There are an increasing number of pedestrians, cyclists, motorcyclists and trucks getting around our cities, and that makes for a dangerous combination. But there is a simple way to help ease the risk and calm the nerves

 

Side skirts would probably have prevented a cyclist being killed by this truck’s rear wheels

It’s quite a funny sight to help solve a deadly serious issue: burly truckies riding around inner Melbourne on bicycles, some of them a bit wobbly behind the handlebars as they use one arm to give hand signals.

In the safety video produced for the massive Melbourne Metro rail tunnel project, the truck drivers are learning to see the road from the perspective of bike riders. 

On the flipside in another Metro video, members of the public clamber into a big bonneted truck to realise just how many blind spots there are from behind the steering wheel.

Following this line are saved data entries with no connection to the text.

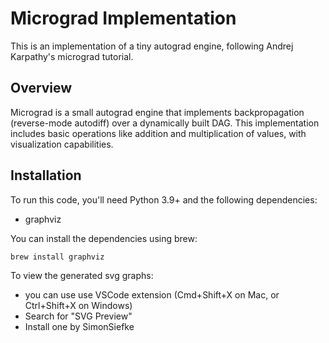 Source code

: # Micrograd Implementation

This is an implementation of a tiny autograd engine, following Andrej Karpathy's micrograd tutorial.

## Overview

Micrograd is a small autograd engine that implements backpropagation (reverse-mode autodiff) over a dynamically built DAG. This implementation includes basic operations like addition and multiplication of values, with visualization capabilities.

## Installation

To run this code, you'll need Python 3.9+ and the following dependencies:

- graphviz

You can install the dependencies using brew:

```bash
brew install graphviz
```

To view the generated svg graphs:

- you can use use VSCode extension (Cmd+Shift+X on Mac, or Ctrl+Shift+X on Windows)
- Search for "SVG Preview"
- Install one by SimonSiefke
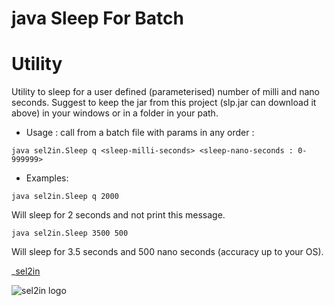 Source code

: # java Sleep For Batch
# Utility 

Utility to sleep for a user defined (parameterised) number of milli and nano seconds. Suggest to keep the jar from this project (slp.jar can download it above) in your windows or in a folder in your path.

* Usage : call from a batch file with params in any order :

``` shell
java sel2in.Sleep q <sleep-milli-seconds> <sleep-nano-seconds : 0-999999>
```

* Examples: 

``` shell
java sel2in.Sleep q 2000
``` 
Will sleep for 2 seconds and not print this message.

``` shell
java sel2in.Sleep 3500 500
``` 
Will sleep for 3.5 seconds and 500 nano seconds (accuracy up to your OS).

_[sel2in](http://sel2in.com "sel2in's Homepage")

![sel2in logo](http://sel2in.com/imgs/ThemeProg.jpg) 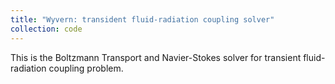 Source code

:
 ```yaml
---
title: "Wyvern: transident fluid-radiation coupling solver"
collection: code
---
```


This is the Boltzmann Transport and Navier-Stokes solver for transient fluid-radiation coupling problem. 
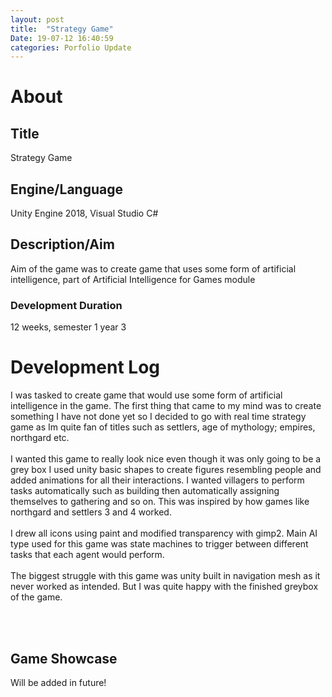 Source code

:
 ```yaml
---
layout: post
title:  "Strategy Game"
Date: 19-07-12 16:40:59 
categories: Porfolio Update
---
```

<p>
<h1><b>About</b></h1>
<h2><b>Title</b></h2>
Strategy Game
<h2><b>Engine/Language</b></h2>
Unity Engine 2018, Visual Studio C#
<h2><b> Description/Aim</b></h2>
Aim of the game was to create game that uses some form of artificial intelligence, part of Artificial Intelligence for Games module
<h3>Development Duration</h3>
12 weeks, semester 1 year 3
<h1><b>Development Log</b></h1>
I was tasked to create game that would use some form of artificial intelligence in the game. The first thing that came to my mind was to create something I have not done yet so I decided to go with real time strategy game as Im quite fan of titles such as settlers, age of mythology; empires, northgard etc.
<br></br>
I wanted this game to really look nice even though it was only going to be a grey box I used unity basic shapes to create figures resembling people and added animations for all their interactions.
I wanted villagers to perform tasks automatically such as building then automatically assigning themselves to gathering and so on. This was inspired by how games like northgard and settlers 3 and 4 worked. 
<br></br> I drew all icons using paint and modified transparency with gimp2. Main AI type used for this game was state machines to trigger between different tasks that each agent would perform. 
<br></br> 
The biggest struggle with this game was unity built in navigation mesh as it never worked as intended. But I was quite happy with the finished greybox of the game.

</p>

<br></br>
<p>
<h2><b>Game Showcase</b></h2></p>
<p>Will be added in future!</p>

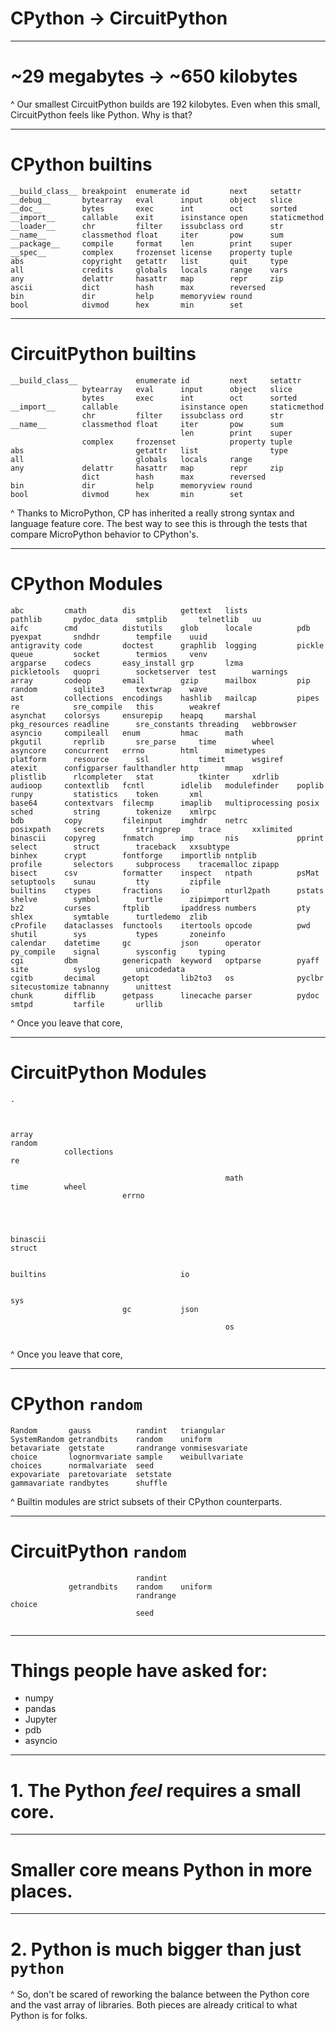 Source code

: # CPython -> CircuitPython

---

# ~29 megabytes -> ~650 kilobytes

^ Our smallest CircuitPython builds are 192 kilobytes. Even when this small, CircuitPython feels like Python. Why is that?

---
# CPython builtins

```
__build_class__ breakpoint  enumerate id         next     setattr
__debug__       bytearray   eval      input      object   slice
__doc__         bytes       exec      int        oct      sorted
__import__      callable    exit      isinstance open     staticmethod
__loader__      chr         filter    issubclass ord      str
__name__        classmethod float     iter       pow      sum
__package__     compile     format    len        print    super
__spec__        complex     frozenset license    property tuple
abs             copyright   getattr   list       quit     type
all             credits     globals   locals     range    vars
any             delattr     hasattr   map        repr     zip
ascii           dict        hash      max        reversed
bin             dir         help      memoryview round
bool            divmod      hex       min        set
```

---
# CircuitPython builtins

```
__build_class__             enumerate id         next     setattr
                bytearray   eval      input      object   slice
                bytes       exec      int        oct      sorted
__import__      callable              isinstance open     staticmethod
                chr         filter    issubclass ord      str
__name__        classmethod float     iter       pow      sum
                                      len        print    super
                complex     frozenset            property tuple
abs                         getattr   list                type
all                         globals   locals     range
any             delattr     hasattr   map        repr     zip
                dict        hash      max        reversed
bin             dir         help      memoryview round
bool            divmod      hex       min        set
```

^ Thanks to MicroPython, CP has inherited a really strong syntax and language feature core. The best way to see this is through the tests that compare MicroPython behavior to CPython's.

---
# CPython Modules

```
abc         cmath        dis          gettext   lists           pathlib       pydoc_data    smtplib       telnetlib   uu
aifc        cmd          distutils    glob      locale          pdb           pyexpat       sndhdr        tempfile    uuid
antigravity code         doctest      graphlib  logging         pickle        queue         socket        termios     venv
argparse    codecs       easy_install grp       lzma            pickletools   quopri        socketserver  test        warnings
array       codeop       email        gzip      mailbox         pip           random        sqlite3       textwrap    wave
ast         collections  encodings    hashlib   mailcap         pipes         re            sre_compile   this        weakref
asynchat    colorsys     ensurepip    heapq     marshal         pkg_resources readline      sre_constants threading   webbrowser
asyncio     compileall   enum         hmac      math            pkgutil       reprlib       sre_parse     time        wheel
asyncore    concurrent   errno        html      mimetypes       platform      resource      ssl           timeit      wsgiref
atexit      configparser faulthandler http      mmap            plistlib      rlcompleter   stat          tkinter     xdrlib
audioop     contextlib   fcntl        idlelib   modulefinder    poplib        runpy         statistics    token       xml
base64      contextvars  filecmp      imaplib   multiprocessing posix         sched         string        tokenize    xmlrpc
bdb         copy         fileinput    imghdr    netrc           posixpath     secrets       stringprep    trace       xxlimited
binascii    copyreg      fnmatch      imp       nis             pprint        select        struct        traceback   xxsubtype
binhex      crypt        fontforge    importlib nntplib         profile       selectors     subprocess    tracemalloc zipapp
bisect      csv          formatter    inspect   ntpath          psMat         setuptools    sunau         tty         zipfile
builtins    ctypes       fractions    io        nturl2path      pstats        shelve        symbol        turtle      zipimport
bz2         curses       ftplib       ipaddress numbers         pty           shlex         symtable      turtledemo  zlib
cProfile    dataclasses  functools    itertools opcode          pwd           shutil        sys           types       zoneinfo
calendar    datetime     gc           json      operator        py_compile    signal        sysconfig     typing
cgi         dbm          genericpath  keyword   optparse        pyaff         site          syslog        unicodedata
cgitb       decimal      getopt       lib2to3   os              pyclbr        sitecustomize tabnanny      unittest
chunk       difflib      getpass      linecache parser          pydoc         smtpd         tarfile       urllib
```

^ Once you leave that core,

---
# CircuitPython Modules

```
.          
           
               
                     
array                                                                         random
            collections                                                       re

                                                math                                                      time        wheel     
                         errno




binascii                                                                                    struct


builtins                              io

                                                                                            sys
                         gc           json

                                                os
 
```

^ Once you leave that core,

---

# CPython `random`

```
Random       gauss          randint   triangular
SystemRandom getrandbits    random    uniform
betavariate  getstate       randrange vonmisesvariate
choice       lognormvariate sample    weibullvariate
choices      normalvariate  seed
expovariate  paretovariate  setstate
gammavariate randbytes      shuffle
```

^ Builtin modules are strict subsets of their CPython counterparts.

---

# CircuitPython `random`

```
                            randint
             getrandbits    random    uniform
                            randrange
choice
                            seed


```

---

# Things people have asked for:
* numpy
* pandas
* Jupyter
* pdb
* asyncio

---

# 1. The Python *feel* requires a small core.

---

# Smaller core means Python in more places.

---

# 2. Python is much bigger than just `python`

^ So, don't be scared of reworking the balance between the Python core and the vast array of libraries. Both pieces are already critical to what Python is for folks.
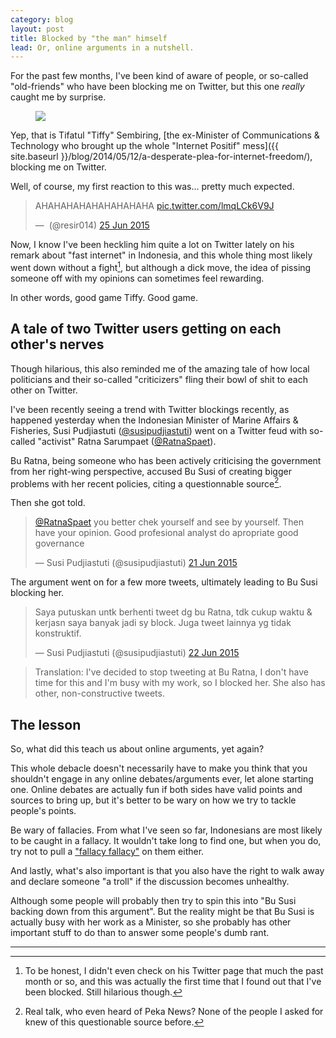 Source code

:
 ```yaml
---
category: blog
layout: post
title: Blocked by "the man" himself
lead: Or, online arguments in a nutshell.
---
```


For the past few months, I've been kind of aware of people, or so-called "old-friends" who have been blocking me on Twitter, but this one *really* caught me by surprise.

<figure>
  <img src="{{ site.baseurl }}/public/images/blog/tiffysembiring/2015-06-25_19-06-28.png">
</figure>

Yep, that is Tifatul "Tiffy" Sembiring, [the ex-Minister of Communications & Technology who brought up the whole "Internet Positif" mess]({{ site.baseurl }}/blog/2014/05/12/a-desperate-plea-for-internet-freedom/), blocking me on Twitter.

Well, of course, my first reaction to this was... pretty much expected.

<blockquote class="twitter-tweet"><p>AHAHAHAHAHAHAHAHAHA <a href="http://t.co/lmqLCk6V9J">pic.twitter.com/lmqLCk6V9J</a></p>— ️ (@resir014) <a href="https://twitter.com/resir014/status/613936272751460352">25 Jun 2015</a></blockquote>

Now, I know I've been heckling him quite a lot on Twitter lately on his remark about "fast internet" in Indonesia, and this whole thing most likely went down without a fight[^fn-1], but although a dick move, the idea of pissing someone off with my opinions can sometimes feel rewarding.

In other words, good game Tiffy. Good game.

## A tale of two Twitter users getting on each other's nerves

Though hilarious, this also reminded me of the amazing tale of how local politicians and their so-called "criticizers" fling their bowl of shit to each other on Twitter.

I've been recently seeing a trend with Twitter blockings recently, as happened yesterday when the Indonesian Minister of Marine Affairs & Fisheries, Susi Pudjiastuti ([@susipudjiastuti](https://twitter.com/susipudjiastuti)) went on a Twitter feud with so-called "activist" Ratna Sarumpaet ([@RatnaSpaet](https://twitter.com/RatnaSpaet)).

Bu Ratna, being someone who has been actively criticising the government from her right-wing perspective, accused Bu Susi of creating bigger problems with her recent policies, citing a questionnable source[^fn-2].

Then she got told.

<blockquote class="twitter-tweet"><p><a href="https://twitter.com/RatnaSpaet">@RatnaSpaet</a> you better chek yourself and see by yourself. Then have your opinion. Good profesional analyst do apropriate good governance</p>— Susi Pudjiastuti (@susipudjiastuti) <a href="https://twitter.com/susipudjiastuti/status/612455564988190721">21 Jun 2015</a></blockquote>

The argument went on for a few more tweets, ultimately leading to Bu Susi blocking her.

<blockquote class="twitter-tweet"><p>Saya putuskan untk berhenti tweet dg bu Ratna, tdk cukup waktu & kerjasn saya banyak jadi sy block. Juga tweet lainnya yg tidak konstruktif.</p>— Susi Pudjiastuti (@susipudjiastuti) <a href="https://twitter.com/susipudjiastuti/status/612827222211063808">22 Jun 2015</a></blockquote>

> Translation: I've decided to stop tweeting at Bu Ratna, I don't have time for this and I'm busy with my work, so I blocked her. She also has other, non-constructive tweets.

## The lesson

So, what did this teach us about online arguments, yet again?

This whole debacle doesn't necessarily have to make you think that you shouldn't engage in any online debates/arguments ever, let alone starting one. Online debates are actually fun if both sides have valid points and sources to bring up, but it's better to be wary on how we try to tackle people's points.

Be wary of fallacies. From what I've seen so far, Indonesians are most likely to be caught in a fallacy. It wouldn't take long to find one, but when you do, try not to pull a ["fallacy fallacy"](https://www.youtube.com/watch?v=oGBO-WMrlIQ) on them either.

And lastly, what's also important is that you also have the right to walk away and declare someone "a troll" if the discussion becomes unhealthy.

Although some people will probably then try to spin this into "Bu Susi backing down from this argument". But the reality might be that Bu Susi is actually busy with her work as a Minister, so she probably has other important stuff to do than to answer some people's dumb rant.

---

[^fn-1]: To be honest, I didn't even check on his Twitter page that much the past month or so, and this was actually the first time that I found out that I've been blocked. Still hilarious though.
[^fn-2]: Real talk, who even heard of Peka News? None of the people I asked for knew of this questionable source before.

These are good ideas involving so-called ‘vulnerable road users’ – pedestrians, cyclists, motorcyclists and the increasing number of electric scooter riders who don’t have any protection if they go under the side of trucks.

But there is a relatively simple and low cost engineering solution to help prevent tragedies too – side underrun protection on trucks and trailers.

In fact the Melbourne Metro is insisting on side underrun protection being fitted to any heavy vehicles working on the $11 billion project.

This requirement demanded by some big government projects is one of the reasons the Australian Trucking Association recently came out with an updated advisory on how to fit side protection. 

One of Australia’s leading truck safety engineers says the Federal Government should go a step further and make side underrun protection compulsory, as it is in many European and Asian countries.

Dog trailers often need good clearance, but not this much

SIDE DANGER

It’s a pretty shocking statistic from the Bureau of Infrastructure, Transport and Regional Economics: in 2019, 43 vulnerable road users were killed in Australia in incidents involving trucks. 

In total, 17 motorcyclists, 16 pedestrians and 10 cyclists were killed. The majority of fatalities (27) involved rigid trucks (including  truck and dogs, which of course have a drawbar rather than a fifth wheel). The other 16 fatalities involved articulated trucks.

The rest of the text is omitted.